Today I want to focus on a great comic book, one which has given me some comfort in times of stress, and has become an odd sort of touchstone for the idiosyncrasies of life. Of course I'm talking about Johnny the Homicidal Maniac...

Okay, not "of course", in fact I'm sure that (as usual) some of you think I've lost my mind. But the thing is, Jhonen Vasquez is a fantastic commentator on life and he creates some of the funniest metaphors for deeply serious things. If you've ever watched Invader Zim you might know what I'm talking about. There he used an entirely useless alien invader, trying to blend in with human school children to effectively highlight everything that is completely amusing and untenable about childhood. Anyway, back to my first exposure to this unsung genius, his early comic book Johnny the Homicidal Maniac gives us a first person narrative of a man who is forced to kill in order to keep a wall in his house wet with blood. Well, I use the term "forced", but he does seem to do it pretty wantonly. The idea is that he must keep a wall wet with blood or something world-threatening will burst through it. He's not a monster, so he only kills those most deserving of death, though again, his standards are pretty extreme.

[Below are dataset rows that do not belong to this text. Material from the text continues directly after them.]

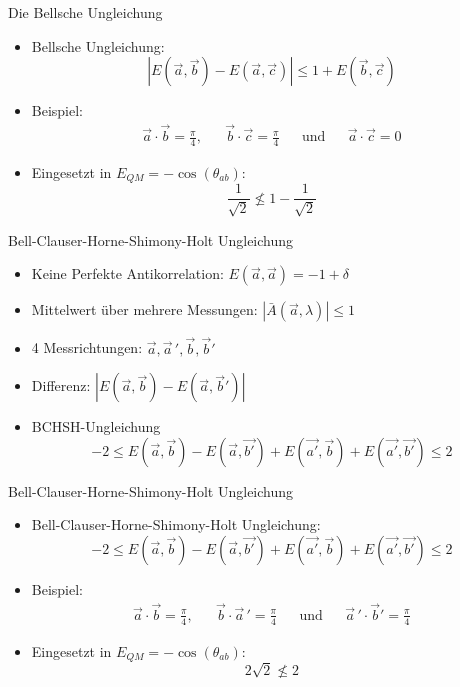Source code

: \documentclass{beamer}
\begin{document}
\begin{frame}{Die Bellsche Ungleichung}
    \begin{itemize}
        \item Bellsche Ungleichung:
            \[
                \left| E(\vec{a},\vec{b}) - E(\vec{a},\vec{c}) \right| 
                \leq
                1 + E(\vec{b},\vec{c})
            \]
        \item Beispiel:
            \begin{align*}
                \vec{a}\cdot\vec{b} = \frac{\pi}{4}, &&
                \vec{b}\cdot\vec{c} = \frac{\pi}{4} &&
                \text{und} &&
                \vec{a}\cdot\vec{c} = 0
            \end{align*}
        \item Eingesetzt in $E_{QM} = -\cos(\theta_{ab})$:
            \[
                \frac{1}{\sqrt{2}} \nleq 1 - \frac{1}{\sqrt{2}}
            \]
    \end{itemize}
\end{frame}
\begin{frame}{Bell-Clauser-Horne-Shimony-Holt Ungleichung}
    \begin{itemize}[<+->]
        \item Keine Perfekte Antikorrelation: 
                $E(\vec{a},\vec{a}) = -1+\delta$
        \item Mittelwert \"uber mehrere Messungen: 
                $\left|\bar{A}(\vec{a},\lambda)\right| \leq 1$
        \item 4 Messrichtungen:
                $\vec{a},\vec{a}\,',\vec{b},\vec{b}'$
        \item Differenz:
                $\left| E(\vec{a},\vec{b}) - E(\vec{a},\vec{b}') \right|$
        \item BCHSH-Ungleichung
                \[
                    -2 \leq 
                    E(\vec{a},\vec{b}) - E(\vec{a},\vec{b'}) + E(\vec{a'},\vec{b}) + E(\vec{a'},\vec{b'})
                    \leq 2
                \]
    \end{itemize}
\end{frame}
\begin{frame}{Bell-Clauser-Horne-Shimony-Holt Ungleichung}
    \begin{itemize}
        \item Bell-Clauser-Horne-Shimony-Holt Ungleichung:
            \[
                -2 \leq 
                E(\vec{a},\vec{b}) - E(\vec{a},\vec{b'}) + E(\vec{a'},\vec{b}) + E(\vec{a'},\vec{b'})
                \leq 2
            \]
        \item Beispiel:
            \begin{align*}
                \vec{a}\cdot\vec{b} = \frac{\pi}{4}, &&
                \vec{b}\cdot\vec{a}\,' = \frac{\pi}{4} &&
                \text{und} &&
                \vec{a}\,'\cdot\vec{b}' = \frac{\pi}{4}
            \end{align*}
        \item Eingesetzt in $E_{QM} = -\cos(\theta_{ab})$:
            \[
                2\sqrt{2} \nleq 2
            \]
    \end{itemize}
\end{frame}
\end{document}
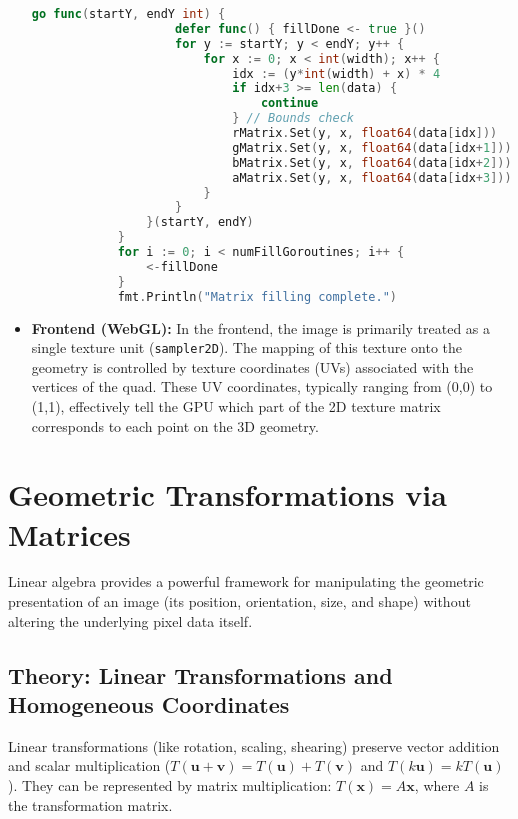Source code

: \documentclass{article}
\begin{document}
\begin{itemize}
\begin{lstlisting}[language=Go, caption={Go code snippet: Creating channel matrices (Illustrative)}, label={lst:matrix_creation}]
                go func(startY, endY int) {
                    defer func() { fillDone <- true }()
                    for y := startY; y < endY; y++ {
                        for x := 0; x < int(width); x++ {
                            idx := (y*int(width) + x) * 4
                            if idx+3 >= len(data) {
                                continue
                            } // Bounds check
                            rMatrix.Set(y, x, float64(data[idx]))
                            gMatrix.Set(y, x, float64(data[idx+1]))
                            bMatrix.Set(y, x, float64(data[idx+2]))
                            aMatrix.Set(y, x, float64(data[idx+3]))
                        }
                    }
                }(startY, endY)
            }
            for i := 0; i < numFillGoroutines; i++ {
                <-fillDone
            }
            fmt.Println("Matrix filling complete.")
        \end{lstlisting}
    \item \textbf{Frontend (WebGL):} In the frontend, the image is primarily treated as a single texture unit (\texttt{sampler2D}). The mapping of this texture onto the geometry is controlled by texture coordinates (UVs) associated with the vertices of the quad. These UV coordinates, typically ranging from (0,0) to (1,1), effectively tell the GPU which part of the 2D texture matrix corresponds to each point on the 3D geometry.
\end{itemize}

\section{Geometric Transformations via Matrices}
\label{sec:transformations}
Linear algebra provides a powerful framework for manipulating the geometric presentation of an image (its position, orientation, size, and shape) without altering the underlying pixel data itself.

\subsection{Theory: Linear Transformations and Homogeneous Coordinates}
Linear transformations (like rotation, scaling, shearing) preserve vector addition and scalar multiplication ($T(\mathbf{u}+\mathbf{v})=T(\mathbf{u})+T(\mathbf{v})$ and $T(k\mathbf{u})=k T(\mathbf{u})$). They can be represented by matrix multiplication: $T(\mathbf{x}) = A \mathbf{x}$, where $A$ is the transformation matrix.
\end{document}
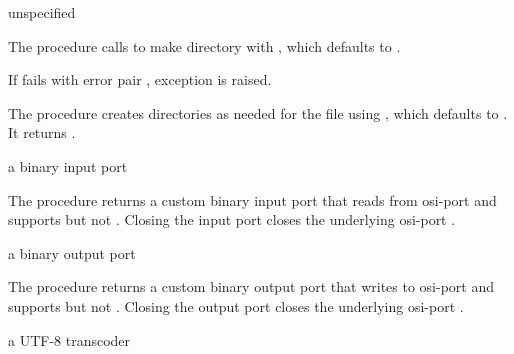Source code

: \begin{procedure}
\end{procedure}
\returns{} unspecified

The  procedure calls 
to make directory  with , which defaults to
.

If  fails with error pair , exception  is raised.

\begin{procedure}
\end{procedure}
\returns{} 

The  procedure creates directories as needed
for the file  using , which defaults to
. It returns .

\begin{procedure}
\end{procedure}
\returns{} a binary input port

The  procedure returns a custom binary input
port that reads from osi-port  and supports
 but not . Closing the
input port closes the underlying osi-port .

\begin{procedure}
\end{procedure}
\returns{} a binary output port

The  procedure returns a custom binary
output port that writes to osi-port  and supports
 but not . Closing the
output port closes the underlying osi-port .

\begin{procedure}
\end{procedure}
\returns{} a UTF-8 transcoder

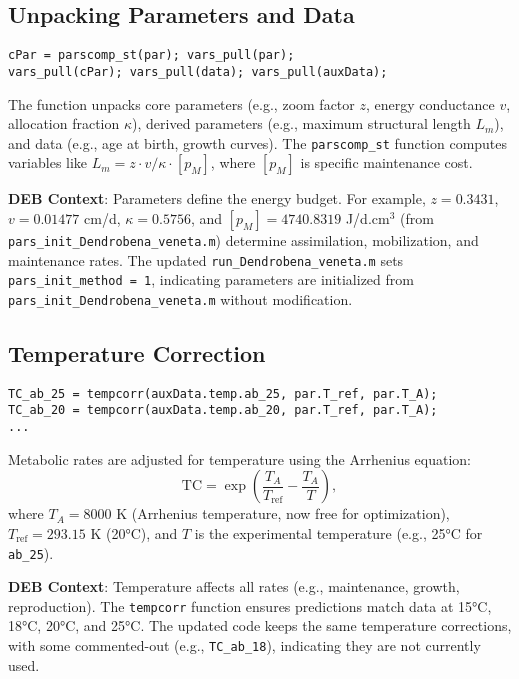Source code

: \documentclass[11pt]{article}
\begin{document}
\subsection{Unpacking Parameters and Data}
\begin{verbatim}
cPar = parscomp_st(par); vars_pull(par);
vars_pull(cPar); vars_pull(data); vars_pull(auxData);
\end{verbatim}
The function unpacks core parameters (e.g., zoom factor $z$, energy conductance $v$, allocation fraction $\kappa$), derived parameters (e.g., maximum structural length $L_m$), and data (e.g., age at birth, growth curves). The \texttt{parscomp\_st} function computes variables like $L_m = z \cdot v / \kappa \cdot [p_M]$, where $[p_M]$ is specific maintenance cost.

\textbf{DEB Context}: Parameters define the energy budget. For example, $z = 0.3431$, $v = 0.01477$ cm/d, $\kappa = 0.5756$, and $[p_M] = 4740.8319$ J/d.cm$^3$ (from \texttt{pars\_init\_Dendrobena\_veneta.m}) determine assimilation, mobilization, and maintenance rates. The updated \texttt{run\_Dendrobena\_veneta.m} sets \texttt{pars\_init\_method = 1}, indicating parameters are initialized from \texttt{pars\_init\_Dendrobena\_veneta.m} without modification.

\subsection{Temperature Correction}
\begin{verbatim}
TC_ab_25 = tempcorr(auxData.temp.ab_25, par.T_ref, par.T_A);
TC_ab_20 = tempcorr(auxData.temp.ab_20, par.T_ref, par.T_A);
...
\end{verbatim}
Metabolic rates are adjusted for temperature using the Arrhenius equation:
\begin{equation}
\text{TC} = \exp\left(\frac{T_A}{T_{\text{ref}}} - \frac{T_A}{T}\right),
\end{equation}
where $T_A = 8000$ K (Arrhenius temperature, now free for optimization), $T_{\text{ref}} = 293.15$ K (20°C), and $T$ is the experimental temperature (e.g., 25°C for \texttt{ab\_25}).

\textbf{DEB Context}: Temperature affects all rates (e.g., maintenance, growth, reproduction). The \texttt{tempcorr} function ensures predictions match data at 15°C, 18°C, 20°C, and 25°C. The updated code keeps the same temperature corrections, with some commented-out (e.g., \texttt{TC\_ab\_18}), indicating they are not currently used.
\end{document}

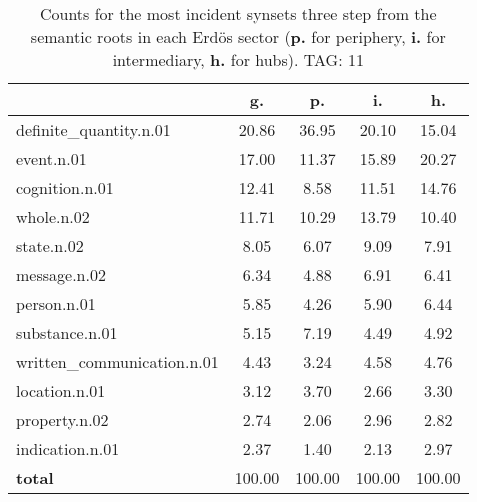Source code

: \begin{table}[h!]
\begin{center}
\begin{tabular}{| l || c | c | c | c |}\hline
 & {\bf g.} & {\bf p.} & {\bf i.} & {\bf h.} \\\hline\hline
definite\_quantity.n.01 & 20.86  & 36.95  & 20.10  & 15.04 \\\hline
event.n.01 & 17.00  & 11.37  & 15.89  & 20.27 \\\hline
cognition.n.01 & 12.41  & 8.58  & 11.51  & 14.76 \\\hline
whole.n.02 & 11.71  & 10.29  & 13.79  & 10.40 \\\hline
state.n.02 & 8.05  & 6.07  & 9.09  & 7.91 \\\hline
message.n.02 & 6.34  & 4.88  & 6.91  & 6.41 \\\hline
person.n.01 & 5.85  & 4.26  & 5.90  & 6.44 \\\hline
substance.n.01 & 5.15  & 7.19  & 4.49  & 4.92 \\\hline
written\_communication.n.01 & 4.43  & 3.24  & 4.58  & 4.76 \\\hline
location.n.01 & 3.12  & 3.70  & 2.66  & 3.30 \\\hline
property.n.02 & 2.74  & 2.06  & 2.96  & 2.82 \\\hline
indication.n.01 & 2.37  & 1.40  & 2.13  & 2.97 \\\hline\hline
{{\bf total}} & 100.00  & 100.00  & 100.00  & 100.00 \\\hline
\end{tabular}
\caption{Counts for the most incident synsets three step from the semantic roots in each Erd\"os sector ({\bf p.} for periphery, {\bf i.} for intermediary, {\bf h.} for hubs). TAG: 11}
\end{center}
\end{table}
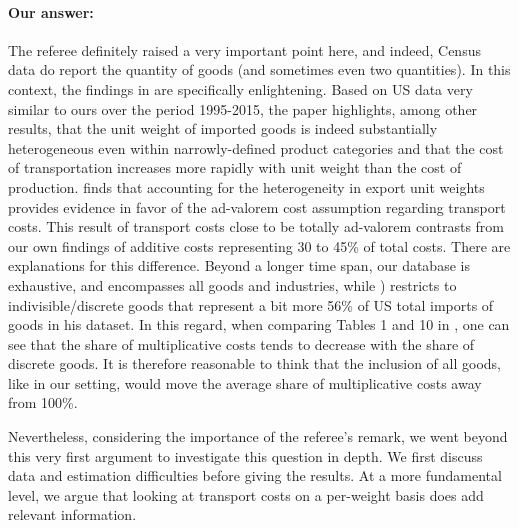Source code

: \documentclass[a4paper,11pt]{article}
\begin{document}
\paragraph{Our answer:}
\noindent %
The referee definitely raised a very important point here, and indeed, Census data do report the quantity of goods (and sometimes even two quantities).
In this context, the findings in \cite{Lashkaripour_JIE2020} are specifically enlightening.
Based on US data very similar to ours over the period 1995-2015, the paper highlights, among other results, that the unit weight of imported goods is indeed substantially heterogeneous even within narrowly-defined product categories and that the cost of transportation increases more rapidly with unit weight than the cost of production. \cite{Lashkaripour_JIE2020} finds that accounting for the heterogeneity in export unit weights provides evidence in favor of the ad-valorem cost assumption regarding transport costs.
This result of transport costs close to be totally ad-valorem contrasts from our own findings of additive costs representing 30 to 45\% of total costs. There are explanations for this difference. Beyond a longer time span, our database is exhaustive, and encompasses all goods and industries, while \citet{Lashkaripour_JIE2020}) restricts to indivisible/discrete goods that represent a bit more 56\% of US total imports of goods in his dataset. In this regard, when comparing Tables 1 and 10 in \citet{Lashkaripour_JIE2020}, one can see that the share of multiplicative costs tends to decrease with the share of discrete goods. It is therefore reasonable to think that the inclusion of all goods, like in our setting, would move the average share of multiplicative costs away from 100\%.

Nevertheless, considering the importance of the referee's remark, we went beyond this very first argument to investigate this question in depth. We first discuss data and estimation difficulties before giving the results. At a more fundamental level, we argue that looking at transport costs on a per-weight basis does add relevant information.

\end{document}
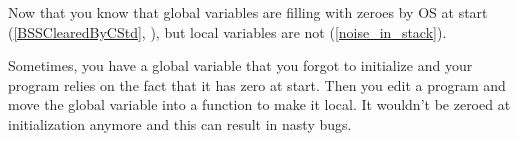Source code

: 
Now that you know that global variables are filling with zeroes by \ac{OS} at start
(\ref{BSSClearedByCStd}, ),
but local variables are not (\ref{noise_in_stack}).

Sometimes, you have a global variable that you forgot to initialize and your program relies on the fact that it has
zero at start.
Then you edit a program and move the global variable into a function to make it local.
It wouldn't be zeroed at initialization anymore and this can result in nasty bugs.

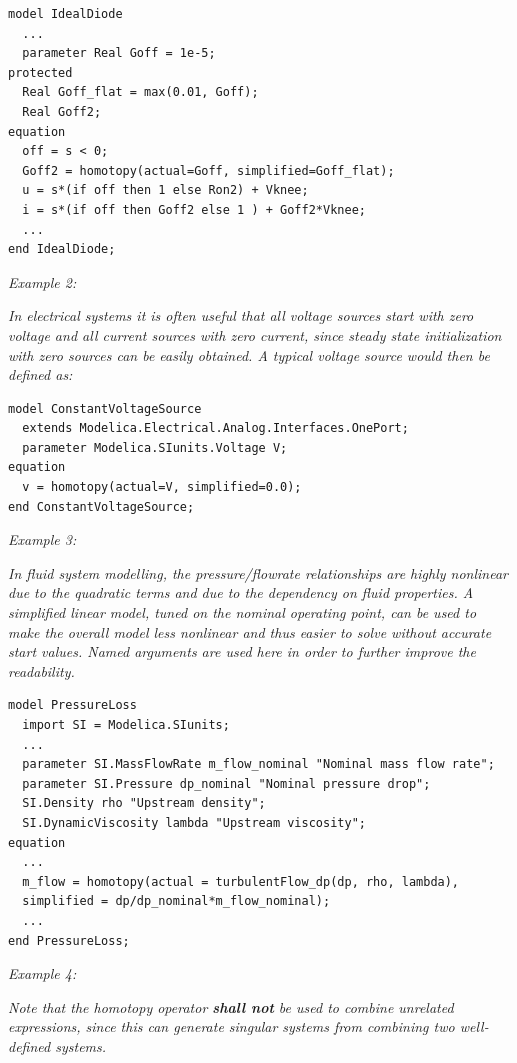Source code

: \documentclass[10pt,a4paper]{report}
\begin{document}
\begin{lstlisting}[language=modelica]
model IdealDiode
  ...
  parameter Real Goff = 1e-5;
protected
  Real Goff_flat = max(0.01, Goff);
  Real Goff2;
equation
  off = s < 0;
  Goff2 = homotopy(actual=Goff, simplified=Goff_flat);
  u = s*(if off then 1 else Ron2) + Vknee;
  i = s*(if off then Goff2 else 1 ) + Goff2*Vknee;
  ...
end IdealDiode;
\end{lstlisting}

\emph{Example 2:}

\emph{In electrical systems it is often useful that all voltage sources
start with zero voltage and all current sources with zero current, since
steady state initialization with zero sources can be easily obtained. A
typical voltage source would then be defined as:}

\begin{lstlisting}[language=modelica]
model ConstantVoltageSource
  extends Modelica.Electrical.Analog.Interfaces.OnePort; 
  parameter Modelica.SIunits.Voltage V;
equation
  v = homotopy(actual=V, simplified=0.0);
end ConstantVoltageSource;
\end{lstlisting}

\emph{Example 3:}

\emph{In fluid system modelling, the pressure/flowrate relationships are
highly nonlinear due to the quadratic terms and due to the dependency on
fluid properties. A simplified linear model, tuned on the nominal
operating point, can be used to make the overall model less nonlinear
and thus easier to solve without accurate start values. Named arguments
are used here in order to further improve the readability.}

\begin{lstlisting}[language=modelica]
model PressureLoss
  import SI = Modelica.SIunits;
  ...
  parameter SI.MassFlowRate m_flow_nominal "Nominal mass flow rate";
  parameter SI.Pressure dp_nominal "Nominal pressure drop";
  SI.Density rho "Upstream density";
  SI.DynamicViscosity lambda "Upstream viscosity";
equation
  ...
  m_flow = homotopy(actual = turbulentFlow_dp(dp, rho, lambda),
  simplified = dp/dp_nominal*m_flow_nominal);
  ...
end PressureLoss;
\end{lstlisting}

\emph{Example 4:}

\emph{Note that the homotopy operator \textbf{shall not} be used to
combine unrelated expressions, since this can generate singular systems
from combining two well-defined systems.}
\end{document}
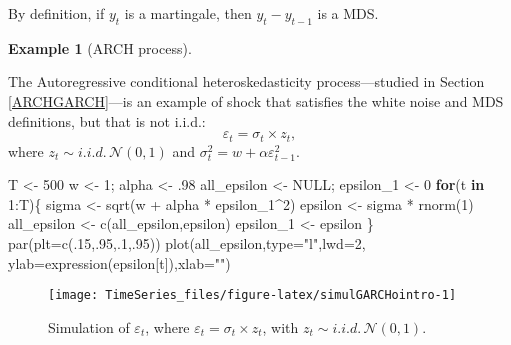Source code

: \documentclass[
  12pt,
]{book}
\newenvironment{Shaded}{\begin{snugshade}}{\end{snugshade}}
\newcommand{\AttributeTok}[1]{\textcolor[rgb]{0.77,0.63,0.00}{#1}}
\newcommand{\ConstantTok}[1]{\textcolor[rgb]{0.00,0.00,0.00}{#1}}
\newcommand{\ControlFlowTok}[1]{\textcolor[rgb]{0.13,0.29,0.53}{\textbf{#1}}}
\newcommand{\DecValTok}[1]{\textcolor[rgb]{0.00,0.00,0.81}{#1}}
\newcommand{\FunctionTok}[1]{\textcolor[rgb]{0.00,0.00,0.00}{#1}}
\newcommand{\NormalTok}[1]{#1}
\newcommand{\OtherTok}[1]{\textcolor[rgb]{0.56,0.35,0.01}{#1}}
\newcommand{\SpecialCharTok}[1]{\textcolor[rgb]{0.00,0.00,0.00}{#1}}
\newcommand{\StringTok}[1]{\textcolor[rgb]{0.31,0.60,0.02}{#1}}
\theoremstyle{definition}
\theoremstyle{definition}
\newtheorem{example}{Example}[chapter]
\theoremstyle{definition}
\theoremstyle{definition}
\theoremstyle{remark}
\begin{document}
By definition, if \(y_t\) is a martingale, then \(y_{t}-y_{t-1}\) is a MDS.

\begin{example}[ARCH process]
\protect\hypertarget{exm:ARCH}{}\label{exm:ARCH}

The Autoregressive conditional heteroskedasticity process---studied in Section \ref{ARCHGARCH}---is an example of shock that satisfies the white noise and MDS definitions, but that is not i.i.d.:
\[
\varepsilon_{t} = \sigma_t \times z_{t},
\]
where \(z_t \sim i.i.d.\,\mathcal{N}(0,1)\) and \(\sigma_t^2 = w + \alpha \varepsilon_{t-1}^2\).

\begin{Shaded}
\begin{Highlighting}[]
\NormalTok{T }\OtherTok{\textless{}{-}} \DecValTok{500}
\NormalTok{w }\OtherTok{\textless{}{-}} \DecValTok{1}\NormalTok{; alpha }\OtherTok{\textless{}{-}}\NormalTok{ .}\DecValTok{98}
\NormalTok{all\_epsilon }\OtherTok{\textless{}{-}} \ConstantTok{NULL}\NormalTok{; epsilon\_1 }\OtherTok{\textless{}{-}} \DecValTok{0}
\ControlFlowTok{for}\NormalTok{(t }\ControlFlowTok{in} \DecValTok{1}\SpecialCharTok{:}\NormalTok{T)\{}
\NormalTok{  sigma }\OtherTok{\textless{}{-}} \FunctionTok{sqrt}\NormalTok{(w }\SpecialCharTok{+}\NormalTok{ alpha }\SpecialCharTok{*}\NormalTok{ epsilon\_1}\SpecialCharTok{\^{}}\DecValTok{2}\NormalTok{)}
\NormalTok{  epsilon }\OtherTok{\textless{}{-}}\NormalTok{ sigma }\SpecialCharTok{*} \FunctionTok{rnorm}\NormalTok{(}\DecValTok{1}\NormalTok{)}
\NormalTok{  all\_epsilon }\OtherTok{\textless{}{-}} \FunctionTok{c}\NormalTok{(all\_epsilon,epsilon)}
\NormalTok{  epsilon\_1 }\OtherTok{\textless{}{-}}\NormalTok{ epsilon}
\NormalTok{\}}
\FunctionTok{par}\NormalTok{(}\AttributeTok{plt=}\FunctionTok{c}\NormalTok{(.}\DecValTok{15}\NormalTok{,.}\DecValTok{95}\NormalTok{,.}\DecValTok{1}\NormalTok{,.}\DecValTok{95}\NormalTok{))}
\FunctionTok{plot}\NormalTok{(all\_epsilon,}\AttributeTok{type=}\StringTok{"l"}\NormalTok{,}\AttributeTok{lwd=}\DecValTok{2}\NormalTok{,}
     \AttributeTok{ylab=}\FunctionTok{expression}\NormalTok{(epsilon[t]),}\AttributeTok{xlab=}\StringTok{""}\NormalTok{)}
\end{Highlighting}
\end{Shaded}

\begin{figure}
\texttt{[image: TimeSeries\_files/figure-latex/simulGARCHointro-1]} \caption{Simulation of $\varepsilon_t$, where $\varepsilon_{t} = \sigma_t \times z_{t}$, with $z_t \sim i.i.d.\,\mathcal{N}(0,1)$.}\label{fig:simulGARCHointro}
\end{figure}

\end{example}
\end{document}
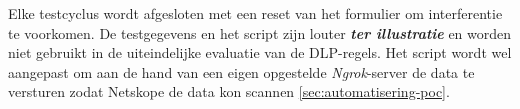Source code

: Elke testcyclus wordt afgesloten met een reset van het formulier om interferentie te voorkomen. 
De testgegevens en het script zijn louter \textbf{\textit{ter illustratie}} en worden niet gebruikt in de uiteindelijke evaluatie van de DLP-regels.
Het script wordt wel aangepast om aan de hand van een eigen opgestelde \textit{Ngrok}-server de data te versturen zodat Netskope de data kon scannen \ref{sec:automatisering-poc}.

Keep in mind now, this comic book not only predates Dexter by years, but is also much, much funnier. I'm not talking about a solipsistic pseudo cop who is an otherwise healthy member of society. Johnny is a maniac who stopped hanging onto sanity years ago and now converses mostly with a dead bunny rabbit he nailed to a wall in his home, in between torturing his victims to death and paying well-intentioned (but terrifying) visits to the neglected little boy next door.



Certainly this is a very macabre form of humor, but the title of the book alone should have warned you that this is absolutely not an all-ages comic book. In fact, maybe no one under 25 should read it... Or maybe teenagers should read it, as a cautionary tale which might traumatize them into ignoring the rush of hormones and behaving politely. It could work. The book is unrelentingly, caustically violent and funny. It isn't unpleasant to see this culling of the dregs of humanity by the scrawny, deranged Johnny, but more endearing is the comic book creator constantly breaking the fourth wall to remind us that this is ridiculous.

There are moments that often pop into my head, particularly the ones where Johnny meets new people. Like the date he enjoys so much that he wants to stab her, or when he meets God, who is too fat and indolent to talk to him, or the man who's in hell "by mistake." Even his slushie buying is amusing and strange.

I find that a lot of people have only read one or two issues of the book, assuming that it is a one-line joke taken too far. These people are missing out! The story has a wonderful arc, getting funnier and funnier, all the while interspersed with the odd, completely unconnected story of ridiculous suffering, often involving goths, or fashion, or vampires (or all of the above.) I cannot emphasize how much enjoyment can be had from reading the story to it's conclusion.



By the time the story is nearing its conclusion it begins to become apparent that Vasquez is creating a modern day Candide (Voltaire's darkly humorous book, reacting to the philosophy of the day that it was the "best of all possible worlds.") The scratchy, brutal black and white art has a dynamic, urgency to it, like the doodles of a disturbed mind which needs to get the thoughts out. I don't think this would be as funny without the emotionally charged, heavily black look it has. It isn't just the writing, but the look of the book as well, which conveys the intimacy of getting a world view straight from a mind of a Johnny, who is definitely a homicidal maniac.



While I would love to tell you that the comic book which inspires me in my dark moods is a work of great beauty and elegance, I don't know that something with gravitas would really reach me at my most dismal. In fact, the most useful tool to me has always been to remember that life is a bit of a surreal, silly joke of a journey with no destination. Nothing will shake me out of a too-serious take on personal pain like laughter, if I can acknowledge how ridiculous it all is, then that is the first step towards enjoying the small miracles of every day living.

Johnny the Homicidal Maniac is the first comic book which made me laugh at the human condition. It took a while for me to really embrace it as the important book it is, because it is so funny and exaggerated, but over time the depth and sanity of it has become increasingly apparent.